◆ **Exercise details**
Please copy out every line in the records below that includes the word "タップのみ".

◆ **Data**
______________________________
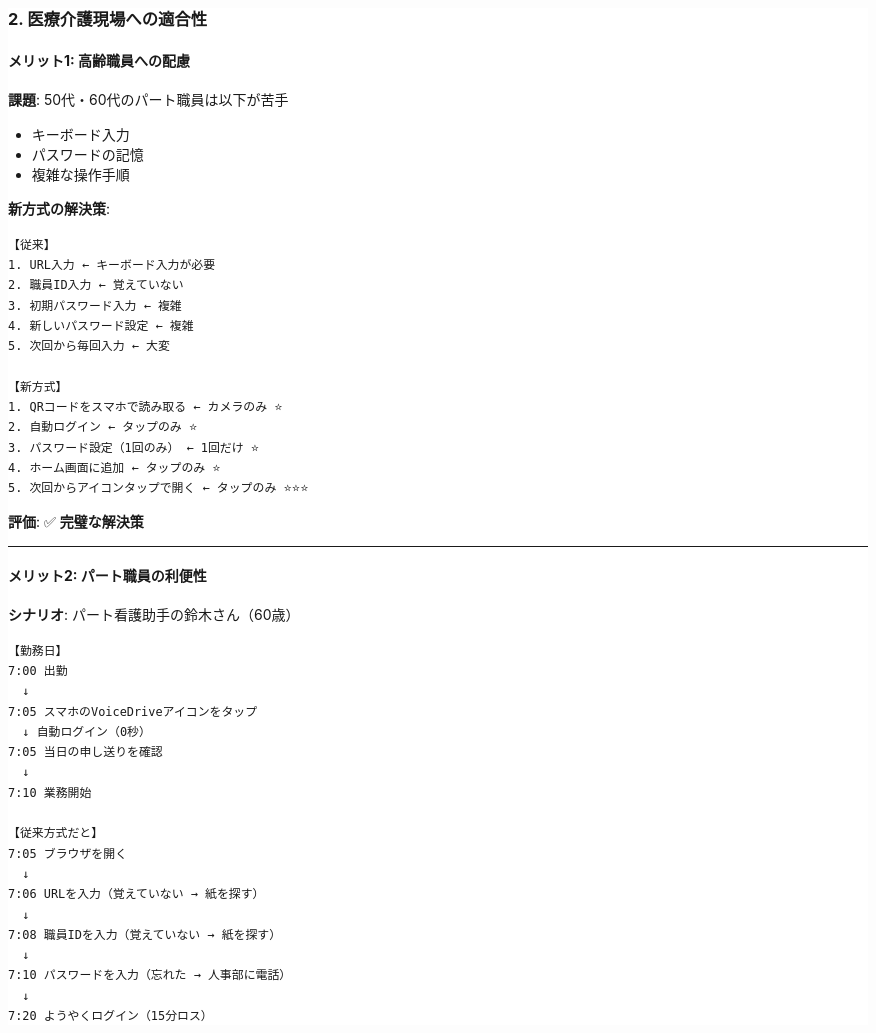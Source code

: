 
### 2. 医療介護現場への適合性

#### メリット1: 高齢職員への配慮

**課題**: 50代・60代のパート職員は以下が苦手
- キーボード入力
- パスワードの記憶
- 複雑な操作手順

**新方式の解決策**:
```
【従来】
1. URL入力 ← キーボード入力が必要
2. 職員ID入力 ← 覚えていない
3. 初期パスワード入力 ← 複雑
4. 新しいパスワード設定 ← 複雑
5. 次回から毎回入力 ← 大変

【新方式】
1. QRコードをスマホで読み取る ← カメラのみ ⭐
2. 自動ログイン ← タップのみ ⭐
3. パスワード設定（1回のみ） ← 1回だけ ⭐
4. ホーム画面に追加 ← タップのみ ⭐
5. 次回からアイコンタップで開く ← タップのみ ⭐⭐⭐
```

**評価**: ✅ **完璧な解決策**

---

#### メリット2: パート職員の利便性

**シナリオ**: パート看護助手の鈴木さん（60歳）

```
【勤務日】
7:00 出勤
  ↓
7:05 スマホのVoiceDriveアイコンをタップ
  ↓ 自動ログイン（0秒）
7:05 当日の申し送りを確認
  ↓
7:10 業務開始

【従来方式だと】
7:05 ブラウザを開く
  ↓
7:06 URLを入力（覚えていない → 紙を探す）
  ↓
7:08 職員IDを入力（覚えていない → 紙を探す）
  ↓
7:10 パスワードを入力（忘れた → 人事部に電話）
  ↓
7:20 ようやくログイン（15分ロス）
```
______________________________
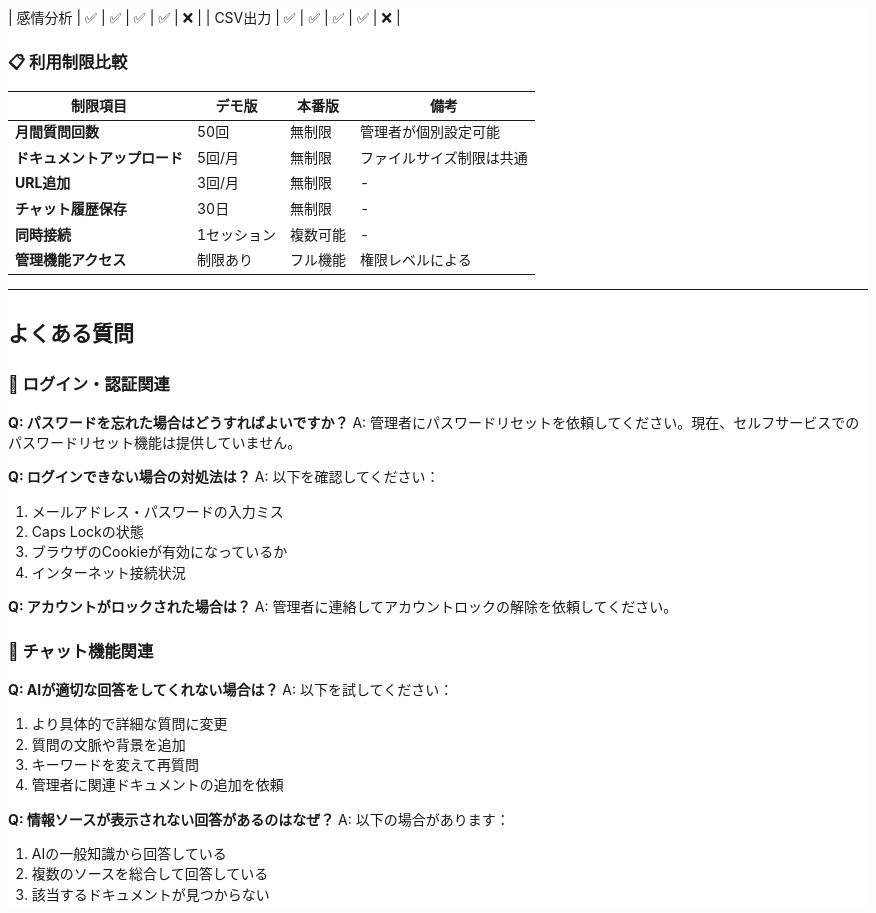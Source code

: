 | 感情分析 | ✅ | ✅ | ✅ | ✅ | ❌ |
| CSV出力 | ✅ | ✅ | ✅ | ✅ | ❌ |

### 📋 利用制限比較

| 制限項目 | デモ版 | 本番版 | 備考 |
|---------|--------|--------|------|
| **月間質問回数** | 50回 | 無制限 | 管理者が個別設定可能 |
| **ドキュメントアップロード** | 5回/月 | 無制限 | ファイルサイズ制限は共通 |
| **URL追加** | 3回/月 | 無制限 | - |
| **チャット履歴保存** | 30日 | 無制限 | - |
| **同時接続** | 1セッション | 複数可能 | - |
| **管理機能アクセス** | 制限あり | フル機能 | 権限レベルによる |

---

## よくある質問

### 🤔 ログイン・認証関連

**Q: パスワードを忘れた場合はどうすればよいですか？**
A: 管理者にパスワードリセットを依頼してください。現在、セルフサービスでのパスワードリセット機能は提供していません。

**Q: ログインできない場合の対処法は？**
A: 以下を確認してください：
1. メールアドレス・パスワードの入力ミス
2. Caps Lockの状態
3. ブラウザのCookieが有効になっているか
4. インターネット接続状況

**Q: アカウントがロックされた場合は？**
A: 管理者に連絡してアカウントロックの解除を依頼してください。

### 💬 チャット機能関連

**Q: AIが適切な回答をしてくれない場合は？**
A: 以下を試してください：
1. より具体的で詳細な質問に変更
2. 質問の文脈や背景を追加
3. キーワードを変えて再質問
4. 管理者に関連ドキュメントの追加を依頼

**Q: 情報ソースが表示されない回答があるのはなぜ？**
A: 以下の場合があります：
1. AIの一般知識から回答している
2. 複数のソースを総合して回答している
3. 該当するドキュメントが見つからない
______________________________
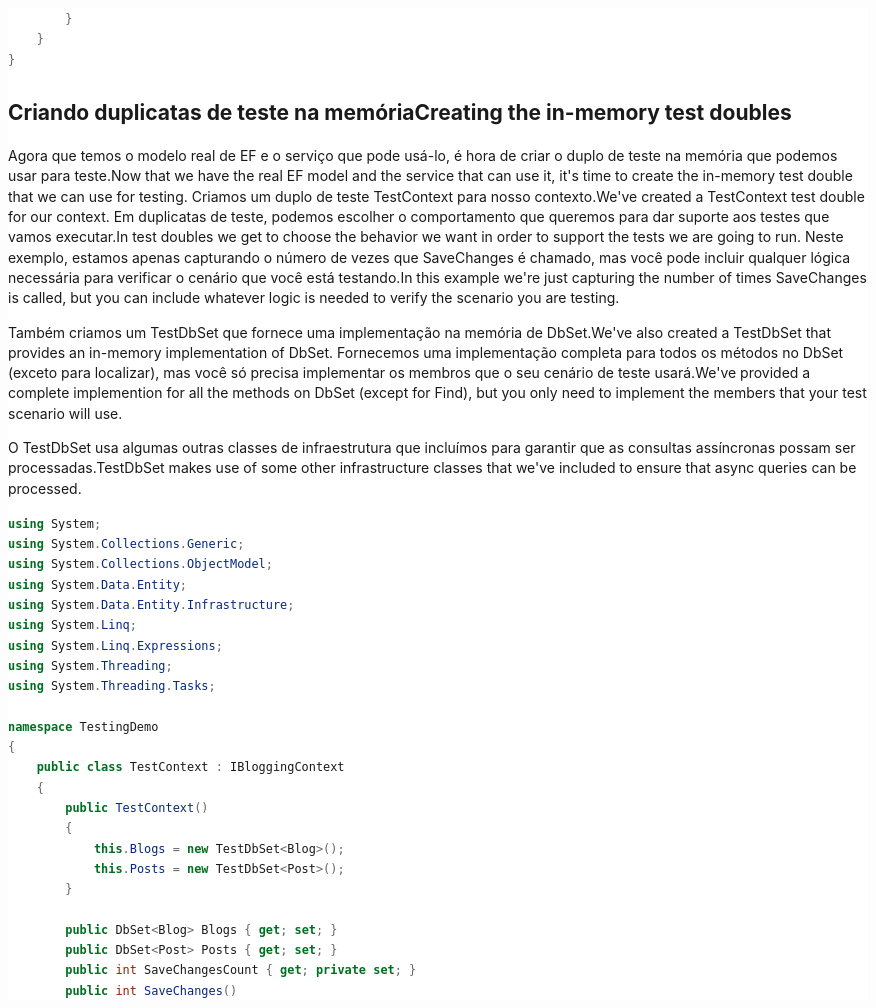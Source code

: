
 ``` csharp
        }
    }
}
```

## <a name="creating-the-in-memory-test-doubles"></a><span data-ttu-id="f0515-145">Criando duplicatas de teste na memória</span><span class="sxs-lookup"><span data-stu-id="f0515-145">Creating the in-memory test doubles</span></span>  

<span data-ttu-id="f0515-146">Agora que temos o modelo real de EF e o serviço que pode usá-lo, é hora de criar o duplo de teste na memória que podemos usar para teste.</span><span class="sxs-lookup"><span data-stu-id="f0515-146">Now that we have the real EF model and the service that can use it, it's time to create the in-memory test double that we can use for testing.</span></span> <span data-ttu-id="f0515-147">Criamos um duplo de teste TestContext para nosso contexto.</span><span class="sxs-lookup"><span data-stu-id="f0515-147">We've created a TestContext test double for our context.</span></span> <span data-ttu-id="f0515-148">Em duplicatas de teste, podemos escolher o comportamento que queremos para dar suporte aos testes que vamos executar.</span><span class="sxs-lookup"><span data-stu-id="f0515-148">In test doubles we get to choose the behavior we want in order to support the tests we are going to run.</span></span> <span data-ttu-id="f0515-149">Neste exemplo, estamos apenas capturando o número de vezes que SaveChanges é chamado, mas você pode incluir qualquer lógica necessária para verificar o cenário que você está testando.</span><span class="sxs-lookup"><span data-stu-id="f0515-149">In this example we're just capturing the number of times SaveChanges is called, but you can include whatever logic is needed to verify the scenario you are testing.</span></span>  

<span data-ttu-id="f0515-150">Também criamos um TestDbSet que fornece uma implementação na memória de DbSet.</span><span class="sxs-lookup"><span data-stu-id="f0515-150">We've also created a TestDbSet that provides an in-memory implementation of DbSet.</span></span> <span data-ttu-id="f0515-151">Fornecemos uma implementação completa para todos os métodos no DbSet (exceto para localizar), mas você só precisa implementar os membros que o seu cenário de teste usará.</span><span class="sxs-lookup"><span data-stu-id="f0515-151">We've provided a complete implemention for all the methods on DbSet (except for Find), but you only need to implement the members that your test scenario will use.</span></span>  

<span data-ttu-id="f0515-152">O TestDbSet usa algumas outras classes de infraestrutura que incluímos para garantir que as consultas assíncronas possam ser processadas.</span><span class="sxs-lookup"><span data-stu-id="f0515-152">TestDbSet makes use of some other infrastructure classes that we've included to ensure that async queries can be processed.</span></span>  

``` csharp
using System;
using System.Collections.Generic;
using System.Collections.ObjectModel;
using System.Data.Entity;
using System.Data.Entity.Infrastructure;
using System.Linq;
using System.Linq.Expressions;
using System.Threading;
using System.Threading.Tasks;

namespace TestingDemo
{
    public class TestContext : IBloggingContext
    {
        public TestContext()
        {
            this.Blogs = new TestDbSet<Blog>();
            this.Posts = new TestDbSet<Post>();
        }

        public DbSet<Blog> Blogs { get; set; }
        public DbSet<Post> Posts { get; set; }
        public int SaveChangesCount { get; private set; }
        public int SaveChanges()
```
______________________________
◆ **Your response**
2. 自動ログイン ← タップのみ ⭐
4. ホーム画面に追加 ← タップのみ ⭐
5. 次回からアイコンタップで開く ← タップのみ ⭐⭐⭐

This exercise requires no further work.